Known as the ‘O-Shot’, an abbreviation of The Orgasm Shot, the injection is a non-surgical treatment which pledges to increase sexual arousal and rejuvenate the vagina.

Developed by Alabama-based plastic surgeon Dr Charles Runels, it works by using platelets containing the patient’s own blood from their arm which is then put in a special centrifuge which produces “high quality” Platelet Rich Plasma (PRP).

This is then injected into specific areas of the vagina to improve sensitivity, tightness and the intensity of orgasms.

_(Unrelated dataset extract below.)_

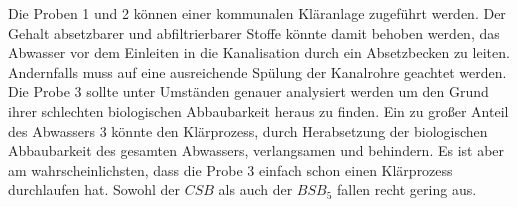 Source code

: 
Die Proben 1 und 2 können einer kommunalen Kläranlage zugeführt werden. Der Gehalt absetzbarer und abfiltrierbarer Stoffe könnte damit behoben werden, das Abwasser vor dem Einleiten in die Kanalisation durch ein Absetzbecken zu leiten. Andernfalls muss auf eine ausreichende Spülung der Kanalrohre geachtet werden. Die Probe 3 sollte unter Umständen genauer analysiert werden um den Grund ihrer schlechten biologischen Abbaubarkeit heraus zu finden. Ein zu großer Anteil des Abwassers 3 könnte den Klärprozess, durch Herabsetzung der biologischen Abbaubarkeit des gesamten Abwassers, verlangsamen und behindern. Es ist aber am wahrscheinlichsten, dass die Probe 3 einfach schon einen Klärprozess durchlaufen hat. Sowohl der $CSB$ als auch der $BSB_5$ fallen recht gering aus.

However, one Canadian-based gynaecologist, Dr Jen Gunter, is now warning that there is no science behind the injection and that it has potential to spread dangerous infections.

“There are no studies at all suggesting the 'O-Shot' improves orgasm or sexual function,” Gunter writes on her blog.

“There is no animal or human data suggesting it is safe to inject in the vaginal epithelium or into the clitoris.

”Who knows if this could spread the human papillomavirus or herpes to other areas of the lower genital tract?

“I can think of a thousand ways this could harm women.”

Concerned by the lack of studies on humans and even animals regarding the effect of PRP on vaginal tissue, Gunter says that while it is “biologically plausible” that such a therapy could improve sexual function she would by no means endorse it.

“If a doctor recommended the “O-Shot” to anyone I know my advice would be to get up and walk out the door.”

And, she’s not the only one advising against the controversial treatment.

Recently, The American Congress of Obstetricians and Gynaecologists noted in its review on vaginal rejuvenation and cosmetic vaginal procedures that such therapies are not “accepted as routine surgical practices”.

“Clinicians who receive requests from patients for such procedures should discuss with the patient the reason for her request and perform an evaluation for any physical signs or symptoms that may indicate the need for surgical intervention,” the review states.